[THE DATA — start]

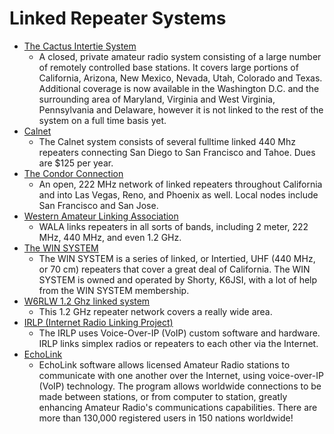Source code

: # Linked Repeater Systems

* [The Cactus Intertie System](http://www.cactus-intertie.org/)
    * A closed, private amateur radio system consisting of a large number of remotely controlled base stations. It covers large portions of California, Arizona, New Mexico, Nevada, Utah, Colorado and Texas. Additional coverage is now available in the Washington D.C. and the surrounding area of Maryland, Virginia and West Virginia, Pennsylvania and Delaware, however it is not linked to the rest of the system on a full time basis yet.
* [Calnet](http://www.cal-net.org/)
    * The Calnet system consists of several fulltime linked 440 Mhz repeaters connecting San Diego to San Francisco and Tahoe. Dues are $125 per year.
* [The Condor Connection](http://condor-connection.org/)
    * An open, 222 MHz network of linked repeaters throughout California and into Las Vegas, Reno, and Phoenix as well. Local nodes include San Francisco and San Jose.
* [Western Amateur Linking Association](http://www.wala.org/)
    * WALA links repeaters in all sorts of bands, including 2 meter, 222 MHz, 440 MHz, and even 1.2 GHz.
* [The WIN SYSTEM](http://www.winsystem.org/)
    * The WIN SYSTEM is a series of linked, or Intertied, UHF (440 MHz, or 70 cm) repeaters that cover a great deal of California. The WIN SYSTEM is owned and operated by Shorty, K6JSI, with a lot of help from the WIN SYSTEM membership.
* [W6RLW 1.2 Ghz linked system](http://www.qsl.net/kj6vu/cyx.html)
    * This 1.2 GHz repeater network covers a really wide area.
* [IRLP (Internet Radio Linking Project)](http://www.irlp.net/)
    * The IRLP uses Voice-Over-IP (VoIP) custom software and hardware. IRLP links simplex radios or repeaters to each other via the Internet.
* [EchoLink](http://www.echolink.org/)
    * EchoLink software allows licensed Amateur Radio stations to communicate with one another over the Internet, using voice-over-IP (VoIP) technology. The program allows worldwide connections to be made between stations, or from computer to station, greatly enhancing Amateur Radio's communications capabilities. There are more than 130,000 registered users in 150 nations worldwide!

[THE DATA — finish]

**THE TASK**:
Reproduce every line above exactly as written, omitting the images.

**EXERCISE OUTPUT**:
Source code

: # Linked Repeater Systems

* [The Cactus Intertie System](http://www.cactus-intertie.org/)
    * A closed, private amateur radio system consisting of a large number of remotely controlled base stations. It covers large portions of California, Arizona, New Mexico, Nevada, Utah, Colorado and Texas. Additional coverage is now available in the Washington D.C. and the surrounding area of Maryland, Virginia and West Virginia, Pennsylvania and Delaware, however it is not linked to the rest of the system on a full time basis yet.
* [Calnet](http://www.cal-net.org/)
    * The Calnet system consists of several fulltime linked 440 Mhz repeaters connecting San Diego to San Francisco and Tahoe. Dues are $125 per year.
* [The Condor Connection](http://condor-connection.org/)
    * An open, 222 MHz network of linked repeaters throughout California and into Las Vegas, Reno, and Phoenix as well. Local nodes include San Francisco and San Jose.
* [Western Amateur Linking Association](http://www.wala.org/)
    * WALA links repeaters in all sorts of bands, including 2 meter, 222 MHz, 440 MHz, and even 1.2 GHz.
* [The WIN SYSTEM](http://www.winsystem.org/)
    * The WIN SYSTEM is a series of linked, or Intertied, UHF (440 MHz, or 70 cm) repeaters that cover a great deal of California. The WIN SYSTEM is owned and operated by Shorty, K6JSI, with a lot of help from the WIN SYSTEM membership.
* [W6RLW 1.2 Ghz linked system](http://www.qsl.net/kj6vu/cyx.html)
    * This 1.2 GHz repeater network covers a really wide area.
* [IRLP (Internet Radio Linking Project)](http://www.irlp.net/)
    * The IRLP uses Voice-Over-IP (VoIP) custom software and hardware. IRLP links simplex radios or repeaters to each other via the Internet.
* [EchoLink](http://www.echolink.org/)
    * EchoLink software allows licensed Amateur Radio stations to communicate with one another over the Internet, using voice-over-IP (VoIP) technology. The program allows worldwide connections to be made between stations, or from computer to station, greatly enhancing Amateur Radio's communications capabilities. There are more than 130,000 registered users in 150 nations worldwide!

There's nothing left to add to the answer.